Hackett waxes enthusiastic about the location and her partnership with the distillery. “They have such an awesome spot there on the river, and there is a rooftop that we'll be utilizing when the weather's better, and doing some music out there. It's a work in progress as well. The great thing about working with Old Dominick is, it's a big beautiful distillery that looks amazing. And they're putting out great product. But when it's all said and done, they're still a startup, and so they are a really agile group and we're also working together to come up with a sustainable model that is artist-friendly and gets foot traffic in the door, exposing people to what they've got going on down there from a distiller's standpoint, and then aligns that with Memphis music that's happening now. Everything from Jim Lauderdale, who's coming into town to make a new record at Boo Mitchell's place, to Talibah Safiya, who's this great emerging neo-soul artist. So we're excited that they're open to exploring that.”
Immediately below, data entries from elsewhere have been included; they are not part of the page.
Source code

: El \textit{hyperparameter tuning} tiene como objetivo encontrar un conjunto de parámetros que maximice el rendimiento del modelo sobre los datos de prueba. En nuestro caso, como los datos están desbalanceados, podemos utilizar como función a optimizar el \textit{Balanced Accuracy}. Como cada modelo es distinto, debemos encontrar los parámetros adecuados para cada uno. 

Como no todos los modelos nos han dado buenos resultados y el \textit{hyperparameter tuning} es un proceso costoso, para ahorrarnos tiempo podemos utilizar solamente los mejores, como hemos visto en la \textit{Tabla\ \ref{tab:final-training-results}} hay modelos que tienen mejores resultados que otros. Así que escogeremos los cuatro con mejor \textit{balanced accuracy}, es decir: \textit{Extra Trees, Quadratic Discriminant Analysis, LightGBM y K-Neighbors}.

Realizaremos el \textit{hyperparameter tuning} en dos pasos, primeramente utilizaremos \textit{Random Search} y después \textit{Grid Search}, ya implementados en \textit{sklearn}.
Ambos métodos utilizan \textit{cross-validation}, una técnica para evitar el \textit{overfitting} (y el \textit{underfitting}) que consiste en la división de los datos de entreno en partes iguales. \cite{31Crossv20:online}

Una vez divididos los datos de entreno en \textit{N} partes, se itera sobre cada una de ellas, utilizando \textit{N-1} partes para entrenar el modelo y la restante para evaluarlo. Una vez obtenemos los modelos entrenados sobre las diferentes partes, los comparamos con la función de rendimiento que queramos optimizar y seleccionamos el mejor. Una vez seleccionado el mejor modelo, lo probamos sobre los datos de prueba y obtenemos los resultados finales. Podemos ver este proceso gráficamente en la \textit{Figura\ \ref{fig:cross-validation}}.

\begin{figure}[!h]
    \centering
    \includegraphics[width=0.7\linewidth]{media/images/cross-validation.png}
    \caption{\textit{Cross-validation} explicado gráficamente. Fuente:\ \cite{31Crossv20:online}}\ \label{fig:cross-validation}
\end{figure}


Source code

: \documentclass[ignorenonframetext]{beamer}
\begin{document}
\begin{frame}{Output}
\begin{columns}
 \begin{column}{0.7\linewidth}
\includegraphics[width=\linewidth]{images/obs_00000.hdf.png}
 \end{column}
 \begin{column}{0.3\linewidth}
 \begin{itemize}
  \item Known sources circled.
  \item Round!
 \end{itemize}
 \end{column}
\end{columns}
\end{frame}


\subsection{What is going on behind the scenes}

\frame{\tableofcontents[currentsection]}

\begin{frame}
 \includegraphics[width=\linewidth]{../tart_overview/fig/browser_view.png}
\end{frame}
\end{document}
As with the local house show and DIY scenes, the Pure Memphis series has been designed as an alternative to local bars. Hackett explains, “We really want it to be a place that Memphians go to hear music when they don't necessarily migrate toward the club scene that starts at 10:00. So we're done by 9:15, it's an early show. No smoking. It's definitely geared towards folks that either want to go to another show after that or get home to their baby sitter.”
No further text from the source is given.